In the latter half of the 20th century, media coverage of religion in France dwindled, becoming less of a front-page concern. This phenomenon began to change following two events: the Creil Affair of 1989 and the terrorist attacks on 9/11 in the United States.[1] While religious elements of the horrors of 9/11 garnered international attention, news of the Creil Affair spread less widely outside France. Better understanding the Affair, however, helps illuminate a major consideration in how French media covers religion: the idea of laïcité.

The Creil Affair and evolving views of laïcité
In October 1989, three students at the government-run Gavriel Havez school in Creil attended class wearing their hijabs, or headscarves. When told by their teachers to remove the scarves, the girls refused, citing their Islamic faith.[2] The school counteracted by refusing to admit the girls and in so doing initiated months of national debate. Ultimately, the students were allowed to return with their headscarves, but the issue was far from settled. The debate reached a climax in 2004, when the French government reversed the 1989 decision and passed a law that banned wearing clothing that “ostensibly manifests a religious affiliation,”[3] including the hijab, within schools.

To many outside France, this situation seems strange. Where did the teachers and politicians look for justification for banning the scarf? The answer lies in the century-old concept of laïcité. Codified into law in December 1905,[4] laïcité can be tricky to communicate outside of France. For starters, the very act of translating the word creates difficulty, with many English sources choosing “secularity,”[5] a translation that fails to fully convey the complexity of the term.[6]

The French government defines the practice as freedom of conscience – it allows believers and nonbelievers to express their opinions without the fear of persecution, guaranteeing the separation of the state from any sort of religious institution. In other words, “[i]t is not an opinion amongst others – but rather the freedom to have one (an opinion).”[7] Jean-Louis Bianco, former president of the Observatoire de la laïcité, has defined laïcité as primarily a liberty, but also a neutrality of the French state in religious matters.[8] A repercussion of this neutrality is that anyone working for or attending an institution run by the French government –– including schools –– must not wear items that “ostensibly” or blatantly show one’s religious beliefs. Small cross necklaces, Stars of David, or hands of Fatima are acceptable, but more obvious items are forbidden.[9]

Laïcité, Islam, and the media
Nowadays, a substantial portion of religious news in France deals with incidents stemming from laïcité, the most common of which involve alleged Islamic breaches of secular principles.

Since the Creil Affair, the wearing of scarves and burkas by Muslim women has become one of the most widely covered, recurring religious debates in France. The issue resurfaced in fall 2019 as a member of France’s far-right National Rally party demanded a mother serving as a school chaperone take off her scarf when in a local government building.[10] Others defended her, with some calling for a system of ‘communalism’ present in many other countries, like the UK, where individuals in government settings can wear religious clothing and make their own religious values known. The debate became so heated, President Macron stepped in, criticising some political commentators whom he accused of wrongfully tying support for communalism with support for terrorism.[11]

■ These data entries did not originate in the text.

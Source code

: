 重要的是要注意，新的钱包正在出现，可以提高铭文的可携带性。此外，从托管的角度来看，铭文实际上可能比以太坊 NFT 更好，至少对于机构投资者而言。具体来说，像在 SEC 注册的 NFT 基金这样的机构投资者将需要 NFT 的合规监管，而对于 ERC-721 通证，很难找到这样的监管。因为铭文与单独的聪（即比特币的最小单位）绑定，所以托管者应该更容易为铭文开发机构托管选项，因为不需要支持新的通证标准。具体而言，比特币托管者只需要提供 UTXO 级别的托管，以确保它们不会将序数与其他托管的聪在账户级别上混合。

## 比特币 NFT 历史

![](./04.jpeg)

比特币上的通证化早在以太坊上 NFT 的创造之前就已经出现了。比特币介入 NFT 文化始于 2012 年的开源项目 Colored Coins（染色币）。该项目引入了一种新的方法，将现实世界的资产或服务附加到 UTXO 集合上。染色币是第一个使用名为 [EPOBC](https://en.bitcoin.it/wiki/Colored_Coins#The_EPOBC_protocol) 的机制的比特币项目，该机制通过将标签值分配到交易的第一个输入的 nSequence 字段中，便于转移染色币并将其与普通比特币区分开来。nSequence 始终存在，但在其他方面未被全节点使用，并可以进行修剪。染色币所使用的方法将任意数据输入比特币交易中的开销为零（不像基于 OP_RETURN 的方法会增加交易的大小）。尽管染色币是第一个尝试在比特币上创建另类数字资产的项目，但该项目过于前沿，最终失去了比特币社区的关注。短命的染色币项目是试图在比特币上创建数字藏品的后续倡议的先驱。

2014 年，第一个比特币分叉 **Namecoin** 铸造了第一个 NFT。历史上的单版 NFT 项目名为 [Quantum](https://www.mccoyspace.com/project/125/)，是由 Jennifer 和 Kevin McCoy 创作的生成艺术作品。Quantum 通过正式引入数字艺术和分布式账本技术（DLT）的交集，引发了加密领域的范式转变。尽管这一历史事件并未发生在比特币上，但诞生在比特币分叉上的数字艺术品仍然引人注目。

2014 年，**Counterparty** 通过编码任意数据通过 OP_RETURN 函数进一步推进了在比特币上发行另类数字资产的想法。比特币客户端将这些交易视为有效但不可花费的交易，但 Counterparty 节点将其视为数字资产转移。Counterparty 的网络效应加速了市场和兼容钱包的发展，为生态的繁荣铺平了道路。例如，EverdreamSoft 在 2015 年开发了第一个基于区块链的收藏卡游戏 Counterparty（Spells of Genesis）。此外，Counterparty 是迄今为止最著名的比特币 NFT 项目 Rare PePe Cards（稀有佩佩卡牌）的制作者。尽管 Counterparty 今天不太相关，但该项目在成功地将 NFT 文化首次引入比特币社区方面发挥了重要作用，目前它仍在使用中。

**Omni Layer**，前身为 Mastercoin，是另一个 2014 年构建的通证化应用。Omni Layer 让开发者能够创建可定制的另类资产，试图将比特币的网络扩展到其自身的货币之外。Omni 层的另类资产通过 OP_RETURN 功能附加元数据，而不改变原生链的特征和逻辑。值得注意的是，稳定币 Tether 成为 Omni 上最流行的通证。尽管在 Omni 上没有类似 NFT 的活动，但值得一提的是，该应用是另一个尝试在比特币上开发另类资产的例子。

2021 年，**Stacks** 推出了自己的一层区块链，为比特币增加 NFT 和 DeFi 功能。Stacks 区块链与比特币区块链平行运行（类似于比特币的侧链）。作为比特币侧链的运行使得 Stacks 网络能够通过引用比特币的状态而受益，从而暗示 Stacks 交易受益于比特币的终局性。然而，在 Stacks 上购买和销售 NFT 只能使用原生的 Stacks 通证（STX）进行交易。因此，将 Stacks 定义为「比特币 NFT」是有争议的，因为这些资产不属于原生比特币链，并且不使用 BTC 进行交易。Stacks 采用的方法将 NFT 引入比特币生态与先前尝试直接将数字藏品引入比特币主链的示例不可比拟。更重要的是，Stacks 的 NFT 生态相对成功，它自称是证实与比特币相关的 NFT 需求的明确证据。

A few months later, laïcité reentered the news in an Islamic context after a sixteen-year-old schoolgirl received death threats for harshly criticising the Islamic faith. The debate circled around whether laïcité gave one a right to blaspheme and where the line should be drawn on criticising a religion on its merit versus targeting adherents of the faith.[12] [13]

Present throughout much of the coverage, particularly when dealing with burkas, is the problematic trend of using the term ‘Muslims’ or ‘Muslim women’ too generally, leading to a false perception of the sizable 5.7 million French Muslim population as more politically and socially similar than they actually are.[14] [15] Though some Muslims protest elements of laïcité, they do not represent the feelings of all in their faith. In fact, there is diversity amongst those who challenge or violate laïcité laws, too, a subtlety media coverage can obscure.

Laïcité, Christianity, and the media
Media coverage of interactions between other religions and laïcité are less common, yet notably different. Cases involving Christianity, like those with Islam, regularly involve clashes, but the tone is often one of annoyance at the overreach of laïcité as opposed to an overstep by the religion. For instance, in 2014, a complaint was made against the installation of a Nativity scene in a government building in La-Roche-sur-Yon. The complaint led to the removal of the scene, causing an outcry from local politicians who maintained that the scene was more traditional and cultural than religious.[16]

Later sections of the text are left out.